Dependent Care (Day Care) FSA: Daycare for your children under age 13 or for other qualified dependents (such as a dependent parent or disabled spouse) can be paid from this account if you can claim a deduction for the individual on your federal income tax return.
Submit a Claim
Submit FSA Claim Forms via fax, email, online submission tool, app or mail:
Navia Benefit Solutions
P.O. Box 53250
Bellevue, WA 98015-3250
Fax: 425.451.7002/866.535.9227
Email: claims@naviabenefits.com
Required Claim Information
To get reimbursed for qualifying out-of-pocket expenses, you must submit a claim form to Navia and attach proper documentation. The documentation must show the date of service, cost, and the type of expense you are claiming. Bills from providers or Explanation of Benefits statements from your insurance company are acceptable forms of documentation.
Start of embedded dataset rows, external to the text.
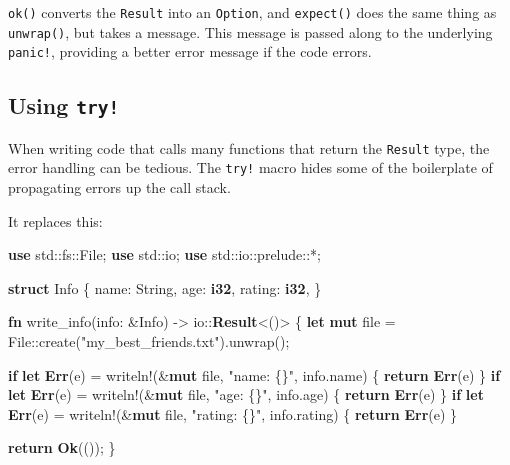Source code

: \documentclass[a4paper,]{book}
\newenvironment{Shaded}{\begin{snugshade}}{\end{snugshade}}
\newcommand{\KeywordTok}[1]{\textcolor[rgb]{0.13,0.29,0.53}{\textbf{{#1}}}}
\newcommand{\StringTok}[1]{\textcolor[rgb]{0.31,0.60,0.02}{{#1}}}
\newcommand{\OtherTok}[1]{\textcolor[rgb]{0.56,0.35,0.01}{{#1}}}
\newcommand{\NormalTok}[1]{{#1}}
\begin{document}
\texttt{ok()} converts the \texttt{Result} into an \texttt{Option}, and
\texttt{expect()} does the same thing as \texttt{unwrap()}, but takes a
message. This message is passed along to the underlying \texttt{panic!},
providing a better error message if the code errors.

\subsection{\texorpdfstring{Using
\texttt{try!}}{Using try!}}\label{using-try}

When writing code that calls many functions that return the
\texttt{Result} type, the error handling can be tedious. The
\texttt{try!} macro hides some of the boilerplate of propagating errors
up the call stack.

It replaces this:

\begin{Shaded}
\begin{Highlighting}[]
\KeywordTok{use} \NormalTok{std::fs::File;}
\KeywordTok{use} \NormalTok{std::io;}
\KeywordTok{use} \NormalTok{std::io::prelude::*;}

\KeywordTok{struct} \NormalTok{Info \{}
    \NormalTok{name: String,}
    \NormalTok{age: }\KeywordTok{i32}\NormalTok{,}
    \NormalTok{rating: }\KeywordTok{i32}\NormalTok{,}
\NormalTok{\}}

\KeywordTok{fn} \NormalTok{write_info(info: &Info) -> io::}\KeywordTok{Result}\NormalTok{<()> \{}
    \KeywordTok{let} \KeywordTok{mut} \NormalTok{file = File::create(}\StringTok{"my_best_friends.txt"}\NormalTok{).unwrap();}

    \KeywordTok{if} \KeywordTok{let} \KeywordTok{Err}\NormalTok{(e) = }\OtherTok{writeln!}\NormalTok{(&}\KeywordTok{mut} \NormalTok{file, }\StringTok{"name: \{\}"}\NormalTok{, info.name) \{}
        \KeywordTok{return} \KeywordTok{Err}\NormalTok{(e)}
    \NormalTok{\}}
    \KeywordTok{if} \KeywordTok{let} \KeywordTok{Err}\NormalTok{(e) = }\OtherTok{writeln!}\NormalTok{(&}\KeywordTok{mut} \NormalTok{file, }\StringTok{"age: \{\}"}\NormalTok{, info.age) \{}
        \KeywordTok{return} \KeywordTok{Err}\NormalTok{(e)}
    \NormalTok{\}}
    \KeywordTok{if} \KeywordTok{let} \KeywordTok{Err}\NormalTok{(e) = }\OtherTok{writeln!}\NormalTok{(&}\KeywordTok{mut} \NormalTok{file, }\StringTok{"rating: \{\}"}\NormalTok{, info.rating) \{}
        \KeywordTok{return} \KeywordTok{Err}\NormalTok{(e)}
    \NormalTok{\}}

    \KeywordTok{return} \KeywordTok{Ok}\NormalTok{(());}
\NormalTok{\}}
\end{Highlighting}
\end{Shaded}
\end{document}
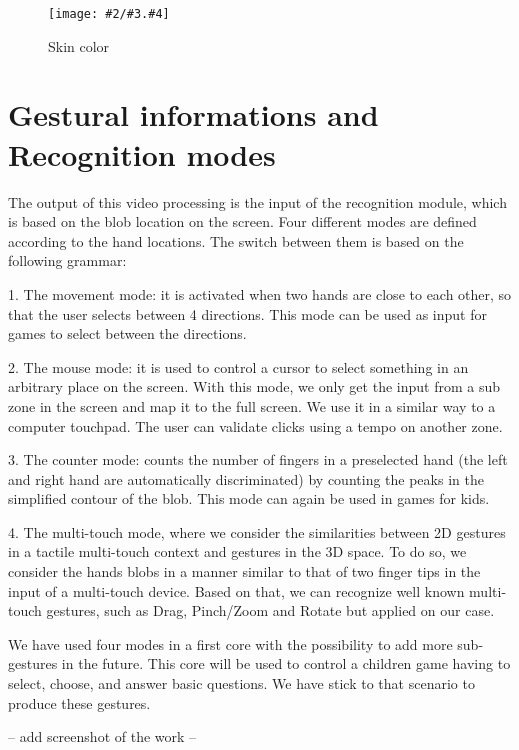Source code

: \documentclass{llncs}
\newcommand\ignore[1]{}
\newcommand{\imagepathext}[5]{%
\begin{figure}[!htbp]
\hfil\texttt{[image: \#2/\#3.\#4]}\hfil
\caption{#5\label{#3}}
\end{figure}}
\newcommand{\png}[2]{\imagepathext{width=\columnwidth}{pics}{#1}{png}{#2}}
\begin{document}
\png{skincolor}{Skin color}

\ignore{
\section{Simplified gesture generation}
Using these blocks we are able to perturb
}

\section{Gestural informations and Recognition modes}
The output of this video processing is the input of the recognition module, which is based on the blob location on the screen. Four different modes are defined according to the hand locations. The switch between them is based on the following grammar:

1. The movement mode:
it is activated when two hands are close to each other, so that the user selects between 4 directions. This mode can be used as input for games to select between the directions.

2. The mouse mode:
it is used to control a cursor to select something in an arbitrary place on the screen. With this mode, we only get the input from a sub zone in the screen and map it to the full screen. We use it in a similar way to a computer touchpad.
The user can validate clicks using a tempo on another zone.

3. The counter mode: counts the number of fingers in a preselected hand (the left and right hand are automatically discriminated) by counting the peaks in the simplified contour of the blob. This mode can again be used in games for kids.

4. The multi-touch mode, where we consider the similarities between 2D gestures in a tactile multi-touch context and gestures in the 3D space. To do so, we consider the hands blobs in a manner similar to that of two finger tips in the input of a multi-touch device. Based on that, we can recognize well known multi-touch gestures, such as Drag, Pinch/Zoom and Rotate but applied on our case.

We have used four modes in a first core with the possibility to add more sub-gestures in the future.
This core will be used to control a children game having to select, choose, and answer basic questions.
We have stick to that scenario to produce these gestures. 

-- add screenshot of the work --
\end{document}
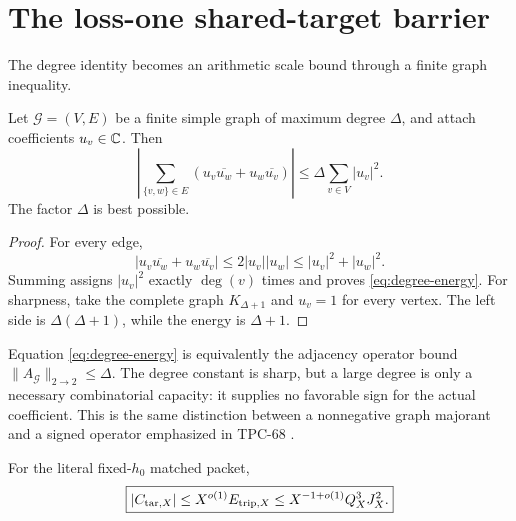 \section{The loss-one shared-target barrier}
\label{sec:loss-one-barrier}

The degree identity becomes an arithmetic scale bound through a
finite graph inequality.

\begin{lemma}
\label{lem:degree-energy}
Let \(\mathscr G=(V,E)\) be a finite simple graph of maximum degree
\(\Delta\), and attach coefficients \(u_v\in\C\).  Then
\begin{equation}
 \boxed{
 \left|
 \sum_{\{v,w\}\in E}
 \left(u_v\overline{u_w}+u_w\overline{u_v}\right)
 \right|
 \le
 \Delta\sum_{v\in V}|u_v|^2.}
\label{eq:degree-energy}
\end{equation}
The factor \(\Delta\) is best possible.
\end{lemma}

\begin{proof}
For every edge,
\[
 |u_v\overline{u_w}+u_w\overline{u_v}|
 \le2|u_v||u_w|
 \le|u_v|^2+|u_w|^2.
\]
Summing assigns \(|u_v|^2\) exactly \(\deg(v)\) times and proves
\eqref{eq:degree-energy}.  For sharpness, take the complete graph
\(K_{\Delta+1}\) and \(u_v=1\) for every vertex.  The left side is
\(\Delta(\Delta+1)\), while the energy is \(\Delta+1\).
\end{proof}

\begin{remark}
Equation \eqref{eq:degree-energy} is equivalently the adjacency
operator bound
\(\|A_{\mathscr G}\|_{2\to2}\le\Delta\).  The degree constant is
sharp, but a large degree is only a necessary combinatorial capacity:
it supplies no favorable sign for the actual coefficient.  This is
the same distinction between a nonnegative graph majorant and a signed
operator emphasized in TPC-68 \citep{WangTPC68}.
\end{remark}

\begin{theorem}
\label{thm:target-loss-one}
For the literal fixed-\(h_0\) matched packet,
\begin{equation}
 \boxed{
 |C_{\tar,X}|
 \le
 X^{o(1)}E_{{\rm trip},X}
 \le
 X^{-1+o(1)}Q_X^3J_X^2.}
\label{eq:target-loss-one}
\end{equation}
\end{theorem}

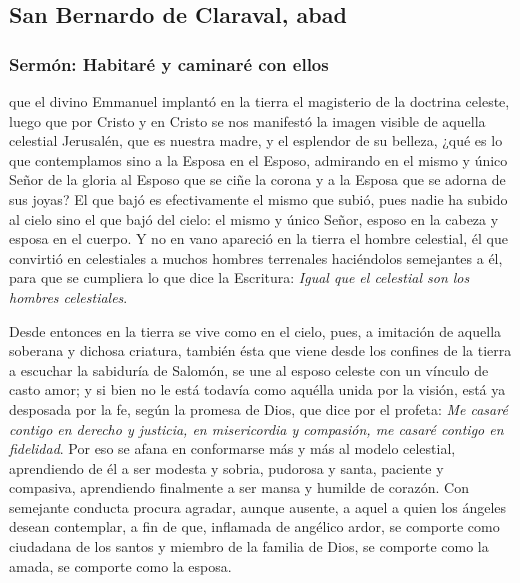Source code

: \subsection{San Bernardo de Claraval, abad}

\subsubsection{Sermón: Habitaré y caminaré con ellos}


\begin{body}
	 que el divino Emmanuel implantó en la tierra el magisterio de la doctrina celeste, luego que por Cristo y en Cristo se nos manifestó la imagen visible de aquella celestial Jerusalén, que es nuestra madre, y el esplendor de su belleza, ¿qué es lo que contemplamos sino a la Esposa en el Esposo, admirando en el mismo y único Señor de la gloria al Esposo que se ciñe la corona y a la Esposa que se adorna de sus joyas? El que bajó es efectivamente el mismo que subió, pues nadie ha subido al cielo sino el que bajó del cielo: el mismo y único Señor, esposo en la cabeza y esposa en el cuerpo. Y no en vano apareció en la tierra el hombre celestial, él que convirtió en celestiales a muchos hombres terrenales haciéndolos semejantes a él, para que se cumpliera lo que dice la Escritura: \emph{Igual que el celestial son los hombres celestiales}.
	
	Desde entonces en la tierra se vive como en el cielo, pues, a imitación de aquella soberana y dichosa criatura, también ésta que viene desde los confines de la tierra a escuchar la sabiduría de Salomón, se une al esposo celeste con un vínculo de casto amor; y si bien no le está todavía como aquélla unida por la visión, está ya desposada por la fe, según la promesa de Dios, que dice por el profeta: \emph{Me casaré contigo en derecho y justicia, en misericordia y compasión, me casaré contigo en fidelidad}. Por eso se afana en conformarse más y más al modelo celestial, aprendiendo de él a ser modesta y sobria, pudorosa y santa, paciente y compasiva, aprendiendo finalmente a ser mansa y humilde de corazón. Con semejante conducta procura agradar, aunque ausente, a aquel a quien los ángeles desean contemplar, a fin de que, inflamada de angélico ardor, se comporte como ciudadana de los santos y miembro de la familia de Dios, se comporte como la amada, se comporte como la esposa.
	

\end{body}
Canceled checks and credit or debit card receipts usually are not.
Getting Reimbursed
- You can begin submitting claims for health care expenses regardless of the balance in your FSA account. You can be up to the total amount allocated to your account for the plan year.
- You can submit claims for dependent care (daycare) expenses when both your account balance and your eligible expenses are at least $25; if your request exceeds your balance, the remainder will be paid as funds are contributed.
- Following the end of the plan year (June 30), you have until October 31 to claim reimbursement of expenses incurred during the previous plan year (and the 2 1/2-month grace period). There is no minimum claim amount required for claims filed after the end of the plan year.
FSA Contribution Amounts
The plan year runs July 1 to June 30. Effective July 1, 2024 the contributions are as follows:
Health Care FSA:
- Maximum: $3,200/year ($266.66/month)
- Minimum: $60/year
Dependent Care (Day Care) FSA:
- Maximum: $5,000/year ($416.66/month) for single employees or married employees who are filing jointly; $2,500/year ($208.33/month) for married employees who are filing separately
- Minimum: $60/year
When Your Eligibility Ends
Eligibility for the FSA plan is contingent on your employment and continued eligibility for benefits. If you terminate employment (or become ineligible for benefits) before the end of the plan year (June 30), your eligibility in the FSA ends.
- You may incur eligible expenses up to the end of the month in which your benefits end. For example, if your last day of employment is March 15, you can submit FSA claims for expenses incurred no later than March 31.
- You have until Oct. 31 of that year to submit a claim for those expenses as long as they were incurred during your benefits-eligible period.